Kate Winslet looks at the boy, her co-star (David Kross), like a schoolteacher who hates her work. The boy doesn’t see it, but we do. She is not as he pictures her, half matriarch, half whore. She is a worker bee, someone who likes authority. She has a small authority over this boy, and it pleases her. Read to me, she can order. And he does. She is not sentimental about their relationship, but she doesn’t have imagination to see his point of view either. Here is woman who has bleached her heart. She seldom laughs; not because (if only) she knows what she has done, but because she’s largely humourless. It requires a virgin gaze to romanticise her. Anyone who’d had sex before would see her less appealing qualities. But she gets lucky. It’s her lover’s first love, sweeping and oblivious.

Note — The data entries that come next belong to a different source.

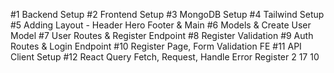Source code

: #1 Backend Setup
#2 Frontend Setup
#3 MongoDB Setup
#4 Tailwind Setup
#5 Adding Layout - Header Hero Footer & Main
#6 Models & Create User Model
#7 User Routes & Register Endpoint
#8 Register Validation
#9 Auth Routes & Login Endpoint
#10 Register Page, Form Validation FE
#11 API Client Setup
#12 React Query Fetch, Request, Handle Error Register
2 17 10
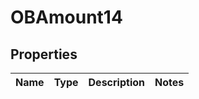 
# OBAmount14

## Properties
Name | Type | Description | Notes
------------ | ------------- | ------------- | -------------



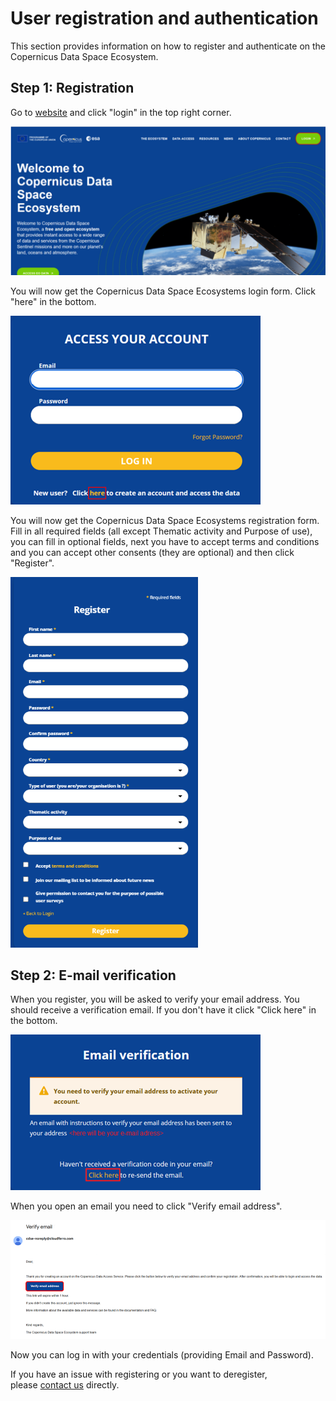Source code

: # User registration and authentication

This section provides information on how to register and authenticate on the Copernicus Data Space Ecosystem.

## Step 1: Registration

Go to [website](https://dataspace.copernicus.eu/) and click "login" in the top right corner.

<!-- ![Welcome](./_images/Welcome.png) -->
<img src="./_images/Welcome.png" width="700">

You will now get the Copernicus Data Space Ecosystems login form. Click "here" in the bottom.

<!-- ![Login](./_images/AccessPage.png) -->
<img src="./_images/AccessPage.png" width="400">

You will now get the Copernicus Data Space Ecosystems registration form. Fill in all required fields (all except Thematic activity and Purpose of use), you can fill in optional fields, next you have to accept terms and conditions and you can accept other consents (they are optional) and then click "Register".

<!-- ![Register](./_images/Register.png) -->
<img src="./_images/Register.png" width="300">

## Step 2: E-mail verification

When you register, you will be asked to verify your email address. You should receive a verification email. If you don't have it click "Click here" in the bottom.

<!-- ![Verify](./_images/Verify.png) -->
<img src="./_images/Verify.png" width="400">

When you open an email you need to click "Verify email address".

![Email](./_images/VerifyEmail.png)

Now you can log in with your credentials (providing Email and Password).

If you have an issue with registering or you want to deregister, please [contact us](mailto://help-cdse-login@cloudferro.com?Subject=Subject%20Text&Body=Your%20comments) directly.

The role of her lover is split into two parts; the boy who has the love affair is played by David Kross, the man he grows up to be is played by Ralph Feinnes. The boy is guileless, loving, passionate. The man is none of these. How much is Kate Winslet’s fault? If the boy had not met her, or if he had not met her again, he would have been different. But these are his circumstances. Her circumstances compelled her to commit terrible crimes and to flee from them. The boy runs when he should stay too. But they are not alike. This is because Ralph Feinnes can redeem himself – he has a daughter, someone he loves. The lesson he learns from his tragic affair is that a big enough secret can cut off every possibility of joy. This is not the same as saying if Kate had told the truth she would have been a better person, only that because she didn’t tell the truth she compounded evil with a self-betrayal, and took away any hope she could ever have of saving something in her worth loving.

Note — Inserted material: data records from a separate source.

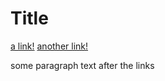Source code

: # Title

[a link!](https://something.com)
[another link!](some-page.html)

some paragraph text after the links 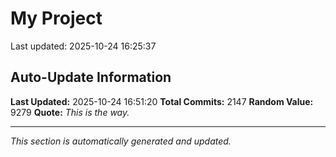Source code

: # My Project


Last updated: 2025-10-24 16:25:37










































































































































































































































































































































































































































































































































































































































































































































































































































































































































































































































































































































































































































































































































































































































































































































































































































































































































































































































































































































































































































































































































































































































































































































































































































































































































































































































## Auto-Update Information

**Last Updated:** 2025-10-24 16:51:20
**Total Commits:** 2147
**Random Value:** 9279
**Quote:** _This is the way._

---
_This section is automatically generated and updated._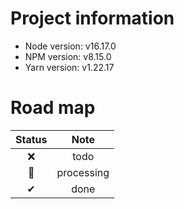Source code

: # Project information

- Node version: v16.17.0
- NPM version: v8.15.0
- Yarn version: v1.22.17

# Road map

| Status |    Note    |
| :----: | :--------: |
|   ❌   |    todo    |
|   🚀   | processing |
|   ✔    |    done    |
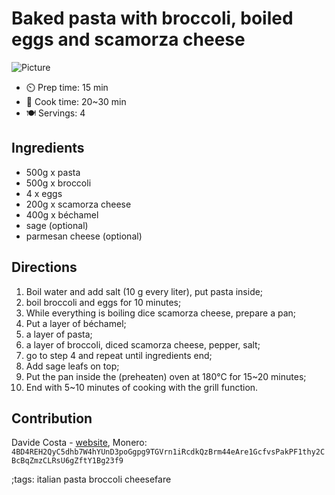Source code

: # Baked pasta with broccoli, boiled eggs and scamorza cheese

![Picture](pix/baked-pasta-final.webp)

- ⏲️ Prep time: 15 min
- 🍳 Cook time: 20~30 min
- 🍽️ Servings: 4

## Ingredients 

- 500g x pasta
- 500g x broccoli
- 4 x eggs 
- 200g x scamorza cheese
- 400g x béchamel 
- sage (optional)
- parmesan cheese (optional)

## Directions 

1. Boil water and add salt (10 g every liter), put pasta inside;
2. boil broccoli and eggs for 10 minutes;
3. While everything is boiling dice scamorza cheese, prepare a pan;
4. Put a layer of béchamel;
5. a layer of pasta;
6. a layer of broccoli, diced scamorza cheese, pepper, salt;
7. go to step 4 and repeat until ingredients end;
8. Add sage leafs on top;
9. Put the pan inside the (preheaten) oven at 180°C for 15~20 minutes;
10. End with 5~10 minutes of cooking with the grill function.

## Contribution

Davide Costa - [website](davcloud.xyz), 
Monero: `4BD4REH2QyC5dhb7W4hYUnD3poGgpg9TGVrn1iRcdkQzBrm44eAre1GcfvsPakPF1thy2CBcBqZmzCLRsU6gZftY1Bg23f9`

;tags: italian pasta broccoli cheesefare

The phrase “I would never…” hinges a lot on where and when you live. We all like to imagine ourselves as good people, indomitable. But how high have the stakes ever been in our lives? How much have we been tested? If society itself gives in to evil, then it really does fall to us to know right from wrong, because no-one is there to offer a reminder. These were Kate Winslet’s circumstances. Her society said: we will redefine what is good and what is evil. And she went along with it. The boy she fucks knows he would have done likewise. Do we get to judge these people? Or do we count our blessings? Evil is always clearly evil, but evil people aren’t constant; neither are you or I.